How do I create a duplicate of a photo in my main folder? I want to keep the one I have but I want to create a duplicate that I can then crop further while maintaining each as a separate file.


----------



## Bill Sprague (Nov 5, 2017)

You may be able to use a Virtual copy for what you want.  But, if you really want an original copy use Export.  There is a choice for "Export as Original" that makes an exact copy.


----------



## Johan Elzenga (Nov 5, 2017)

That is exactly what virtual copies are for. There is no reason to make a real copy to do this.


----------



## Cuzzinbrucie (Nov 5, 2017)

Johan,

So using a virtual copy, can I expect the following to be true?

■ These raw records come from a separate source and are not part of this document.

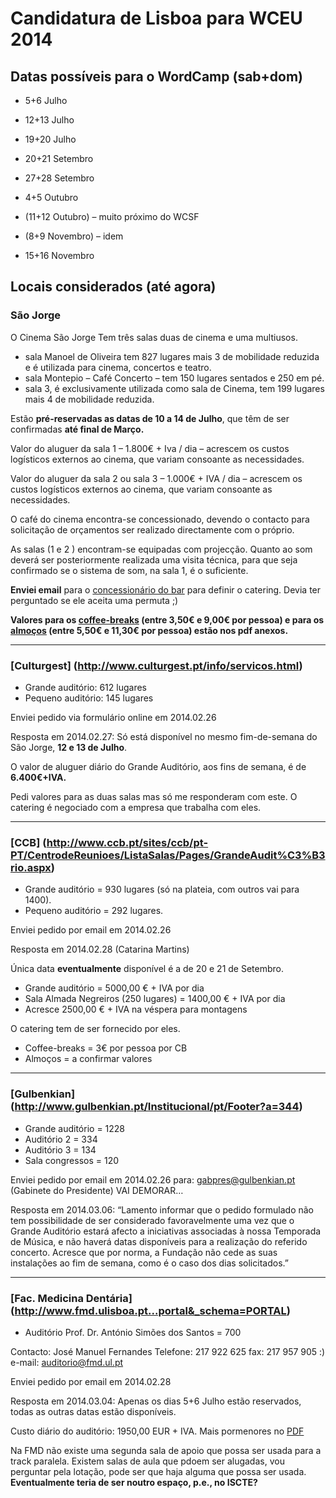 # Candidatura de Lisboa para WCEU 2014

## Datas possíveis para o WordCamp (sab+dom)

* 5+6 Julho
* 12+13 Julho
* 19+20 Julho

* 20+21 Setembro
* 27+28 Setembro

* 4+5 Outubro
* (11+12 Outubro) – muito próximo do WCSF

* (8+9 Novembro) – idem
* 15+16 Novembro


## Locais considerados (até agora)

### São Jorge
O Cinema São Jorge Tem três salas duas de cinema e uma multiusos.
* sala Manoel de Oliveira tem 827 lugares mais 3 de mobilidade reduzida e é utilizada para cinema, concertos e teatro.
* sala Montepio – Café Concerto – tem 150 lugares sentados e 250 em pé.
* sala 3, é exclusivamente utilizada como sala de Cinema, tem 199 lugares mais 4 de mobilidade reduzida.

Estão **pré-reservadas as datas de 10 a 14 de Julho**, que têm de ser confirmadas **até final de Março.**

Valor do aluguer da sala 1 – 1.800€ + Iva / dia – acrescem os custos logísticos externos ao cinema, que variam consoante as necessidades.

Valor do aluguer da sala 2 ou sala 3 – 1.000€ + IVA / dia – acrescem os custos logísticos externos ao cinema, que variam consoante as necessidades.

O café do cinema encontra-se concessionado, devendo o contacto para solicitação de orçamentos ser realizado directamente com o próprio.

As salas (1 e 2 ) encontram-se equipadas com projecção. Quanto ao som deverá ser posteriormente realizada uma visita técnica, para que seja confirmado se o sistema de som, na sala 1, é o suficiente.

**Enviei email** para o [concessionário do bar](http://www.hugemeal.com) para definir o catering. Devia ter perguntado se ele aceita uma permuta ;)

**Valores para os [coffee-breaks](assets/Huge_Meal-WCEULX14-breaks.pdf) (entre 3,50€ e 9,00€ por pessoa) e para os [almoços](assets/Huge_Meal-WCEULX14-almoco.pdf) (entre 5,50€ e 11,30€ por pessoa) estão nos pdf anexos.**

---

### [Culturgest] (http://www.culturgest.pt/info/servicos.html)
* Grande auditório: 612 lugares
* Pequeno auditório: 145 lugares

Enviei pedido via formulário online em 2014.02.26

Resposta em 2014.02.27: Só está disponível no mesmo fim-de-semana do São Jorge, **12 e 13 de Julho**.

O valor de aluguer diário do Grande Auditório, aos fins de semana, é de **6.400€+IVA.** 

Pedi valores para as duas salas mas só me responderam com este. O catering é negociado com a empresa que trabalha com eles.

---

### [CCB] (http://www.ccb.pt/sites/ccb/pt-PT/CentrodeReunioes/ListaSalas/Pages/GrandeAudit%C3%B3rio.aspx)
* Grande auditório = 930 lugares (só na plateia, com outros vai para 1400).
* Pequeno auditório = 292 lugares.

Enviei pedido por email em 2014.02.26

Resposta em 2014.02.28 (Catarina Martins)

Única data **eventualmente** disponível é a de 20 e 21 de Setembro.

* Grande auditório = 5000,00 € + IVA por dia
* Sala Almada Negreiros (250 lugares) = 1400,00 € + IVA por dia
* Acresce 2500,00 € + IVA na véspera para montagens

O catering tem de ser fornecido por eles.
* Coffee-breaks = 3€ por pessoa por CB
* Almoços = a confirmar valores

---

### [Gulbenkian] (http://www.gulbenkian.pt/Institucional/pt/Footer?a=344)
* Grande auditório = 1228
* Auditório 2 = 334
* Auditório 3 = 134
* Sala congressos = 120

Enviei pedido por email em 2014.02.26 para: gabpres@gulbenkian.pt (Gabinete do Presidente) VAI DEMORAR…

Resposta em 2014.03.06: “Lamento informar que o pedido formulado não tem possibilidade de ser considerado favoravelmente uma vez que o Grande Auditório estará afecto a iniciativas associadas à nossa Temporada de Música, e não haverá datas disponíveis para a realização do referido concerto. Acresce que por norma, a Fundação não cede as suas instalações ao fim de semana, como é o caso dos dias solicitados.”

---

### [Fac. Medicina Dentária] (http://www.fmd.ulisboa.pt...portal&_schema=PORTAL)
* Auditório Prof. Dr. António Simões dos Santos = 700

Contacto:
José Manuel Fernandes
Telefone: 217 922 625
fax: 217 957 905 :)
e-mail: auditorio@fmd.ul.pt

Enviei pedido por email em 2014.02.28

Resposta em 2014.03.04: Apenas os dias 5+6 Julho estão reservados, todas as outras datas estão disponíveis.

Custo diário do auditório: 1950,00 EUR + IVA. Mais pormenores no [PDF](/assets/Efeito_Avestruz_2014.pdf)

Na FMD não existe uma segunda sala de apoio que possa ser usada para a track paralela. Existem salas de aula que pdoem ser alugadas, vou perguntar pela lotação, pode ser  que haja alguma que possa ser usada. **Eventualmente teria de ser noutro espaço, p.e., no ISCTE?**
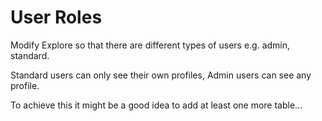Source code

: # User Roles

Modify Explore so that there are different types of users e.g. admin, standard.

Standard users can only see their own profiles, Admin users can see any profile.

To achieve this it might be a good idea to add at least one more table...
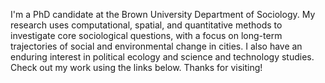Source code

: I'm a PhD candidate at the Brown University Department of Sociology. My research uses computational, spatial, and quantitative methods to investigate core sociological questions, with a focus on long-term trajectories of social and environmental change in cities. I also have an enduring interest in political ecology and science and technology studies. Check out my work using the links below. Thanks for visiting!




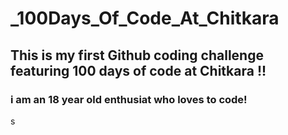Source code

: # _100Days_Of_Code_At_Chitkara
## This is my first Github coding challenge featuring 100 days of code at Chitkara !!

### i am an 18 year old enthusiat who loves to code!
s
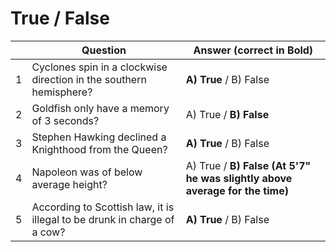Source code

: # True / False

| |Question|Answer (correct in Bold)|
|---|---|---|
|1|Cyclones spin in a clockwise direction in the southern hemisphere?|**A) True** / B) False|
|2|Goldfish only have a memory of 3 seconds?|A) True / **B) False**|
|3|Stephen Hawking declined a Knighthood from the Queen?|**A) True** / B) False|
|4|Napoleon was of below average height?|A) True / **B) False (At 5'7" he was slightly above average for the time)**|
|5|According to Scottish law, it is illegal to be drunk in charge of a cow?|**A) True** / B) False|

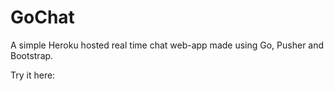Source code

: # GoChat
A simple Heroku hosted real time chat web-app made using Go, Pusher and Bootstrap.

Try it here:
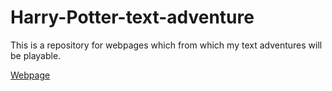 Harry-Potter-text-adventure
===========================

This is a repository for webpages which from which my text adventures will be playable.

[Webpage](http://ojzcroc.github.io)
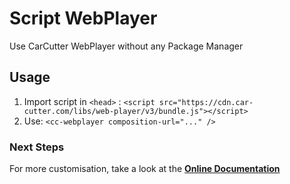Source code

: # Script WebPlayer

Use CarCutter WebPlayer without any Package Manager

## Usage

1. Import script in `<head>` : `<script src="https://cdn.car-cutter.com/libs/web-player/v3/bundle.js"></script>`
2. Use: `<cc-webplayer composition-url="..." />`

### Next Steps

For more customisation, take a look at the **[Online Documentation](https://carcutter.github.io/cars-webplayer-js/)**
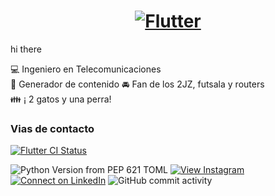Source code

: <a href="https://flutter.dev/">
  <h1 align="center">
    <picture>
      <source media="(prefers-color-scheme: dark)" srcset="https://storage.googleapis.com/cms-storage-bucket/6e19fee6b47b36ca613f.png">
      <img alt="Flutter" src="https://storage.googleapis.com/cms-storage-bucket/c823e53b3a1a7b0d36a9.png">
    </picture>
  </h1>
</a>

hi  there 

:computer: Ingeniero  en Telecomunicaciones  
:pencil: Generador de contenido 
:oncoming_automobile: Fan de los 2JZ, futsala y routers  
:family: ¡ 2 gatos y una perra!

### Vias de contacto 
[![Flutter CI Status](https://flutter-dashboard.appspot.com/api/public/build-status-badge?repo=flutter)](https://flutter-dashboard.appspot.com/#/build?repo=flutter)

![Python Version from PEP 621 TOML](https://img.shields.io/python/required-version-toml?tomlFilePath=https%3A%2F%2Fwww.linkedin.com%2Fin%2Furiel-perez-hernandez-2217961b7%2F)
[![View Instagram](https://img.shields.io/badge/view-%23E4405F.svg?&style=for-the-badge&logo=instagram&logoColor=white)](https://www.instagram.com/urielchooo//)
[![Connect on LinkedIn](https://img.shields.io/badge/connect-%230077B5.svg?&style=for-the-badge&logo=linkedin)](https://www.linkedin.com/in/uriel-perez-hernandez-2217961b7/)
![GitHub commit activity](https://img.shields.io/github/commit-activity/m/urielcho1/urielcho1)

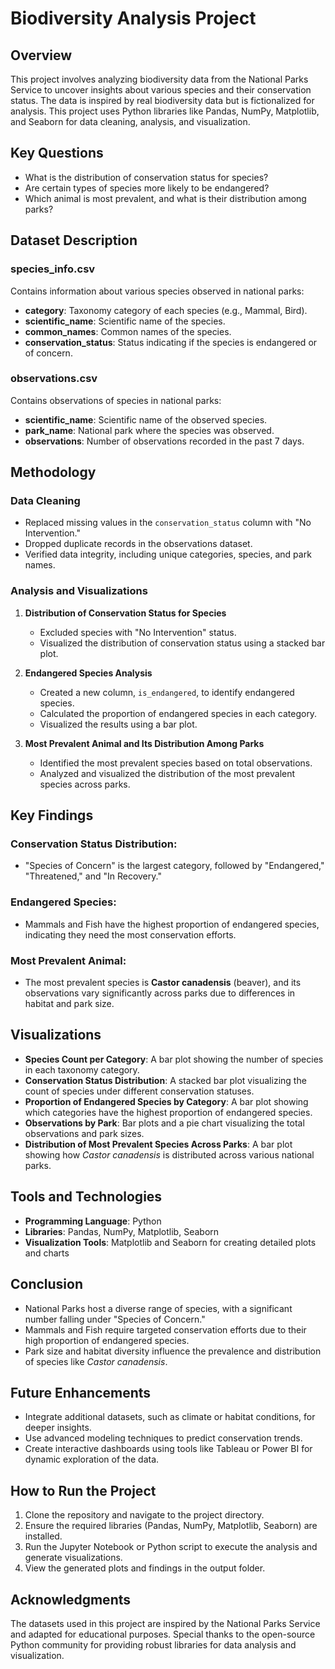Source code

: # Biodiversity Analysis Project

## Overview
This project involves analyzing biodiversity data from the National Parks Service to uncover insights about various species and their conservation status. The data is inspired by real biodiversity data but is fictionalized for analysis. This project uses Python libraries like Pandas, NumPy, Matplotlib, and Seaborn for data cleaning, analysis, and visualization.

## Key Questions
- What is the distribution of conservation status for species?
- Are certain types of species more likely to be endangered?
- Which animal is most prevalent, and what is their distribution among parks?

## Dataset Description

### species_info.csv
Contains information about various species observed in national parks:
- **category**: Taxonomy category of each species (e.g., Mammal, Bird).
- **scientific_name**: Scientific name of the species.
- **common_names**: Common names of the species.
- **conservation_status**: Status indicating if the species is endangered or of concern.

### observations.csv
Contains observations of species in national parks:
- **scientific_name**: Scientific name of the observed species.
- **park_name**: National park where the species was observed.
- **observations**: Number of observations recorded in the past 7 days.

## Methodology

### Data Cleaning
- Replaced missing values in the `conservation_status` column with "No Intervention."
- Dropped duplicate records in the observations dataset.
- Verified data integrity, including unique categories, species, and park names.

### Analysis and Visualizations
1. **Distribution of Conservation Status for Species**
   - Excluded species with "No Intervention" status.
   - Visualized the distribution of conservation status using a stacked bar plot.
   
2. **Endangered Species Analysis**
   - Created a new column, `is_endangered`, to identify endangered species.
   - Calculated the proportion of endangered species in each category.
   - Visualized the results using a bar plot.
   
3. **Most Prevalent Animal and Its Distribution Among Parks**
   - Identified the most prevalent species based on total observations.
   - Analyzed and visualized the distribution of the most prevalent species across parks.

## Key Findings

### Conservation Status Distribution:
- "Species of Concern" is the largest category, followed by "Endangered," "Threatened," and "In Recovery."

### Endangered Species:
- Mammals and Fish have the highest proportion of endangered species, indicating they need the most conservation efforts.

### Most Prevalent Animal:
- The most prevalent species is **Castor canadensis** (beaver), and its observations vary significantly across parks due to differences in habitat and park size.

## Visualizations
- **Species Count per Category**: A bar plot showing the number of species in each taxonomy category.
- **Conservation Status Distribution**: A stacked bar plot visualizing the count of species under different conservation statuses.
- **Proportion of Endangered Species by Category**: A bar plot showing which categories have the highest proportion of endangered species.
- **Observations by Park**: Bar plots and a pie chart visualizing the total observations and park sizes.
- **Distribution of Most Prevalent Species Across Parks**: A bar plot showing how *Castor canadensis* is distributed across various national parks.

## Tools and Technologies
- **Programming Language**: Python
- **Libraries**: Pandas, NumPy, Matplotlib, Seaborn
- **Visualization Tools**: Matplotlib and Seaborn for creating detailed plots and charts

## Conclusion
- National Parks host a diverse range of species, with a significant number falling under "Species of Concern."
- Mammals and Fish require targeted conservation efforts due to their high proportion of endangered species.
- Park size and habitat diversity influence the prevalence and distribution of species like *Castor canadensis*.

## Future Enhancements
- Integrate additional datasets, such as climate or habitat conditions, for deeper insights.
- Use advanced modeling techniques to predict conservation trends.
- Create interactive dashboards using tools like Tableau or Power BI for dynamic exploration of the data.

## How to Run the Project
1. Clone the repository and navigate to the project directory.
2. Ensure the required libraries (Pandas, NumPy, Matplotlib, Seaborn) are installed.
3. Run the Jupyter Notebook or Python script to execute the analysis and generate visualizations.
4. View the generated plots and findings in the output folder.

## Acknowledgments
The datasets used in this project are inspired by the National Parks Service and adapted for educational purposes. Special thanks to the open-source Python community for providing robust libraries for data analysis and visualization.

1) At the time I make the virtual copy, the copy will have ALL the attributes of the original
2) I can crop/edit/change the copy's attributes any way I wish with no change to the original
3) I can export them individually or together and they still carry their own unique attributes


----------



## Johan Elzenga (Nov 5, 2017)

Three times yes.


----------



## clee01l (Nov 5, 2017)

Both the Master copy and the Virtual copy are only develop instructions and refer to the same original file. The Original file has no LR adjustments ever.  In the Master copy is the "Master set of develop instructions" as a history.  The Virtual copy started with the Master set of develop instructions at the point when the virtual copy is made and any new develop instructions made on that virtual copy are added to that develop history.  Likewise and additional develop instructions made on the master copy will be added to the master copy develop history and neither share a develop history after the point when the virtual copy was made from the master.


----------



## Cuzzinbrucie (Nov 5, 2017)

Fantastic news! Thank you both.


----------



## John Little (Nov 11, 2017)

To rephrase something Cletus said: If you click on a particular line in the History, then make a virtual copy, the copy will include all the edits up to that point. So if you like the edits you've made to the original (let's say a particular crop) to that point, they will be part of the virtual copy as well.


----------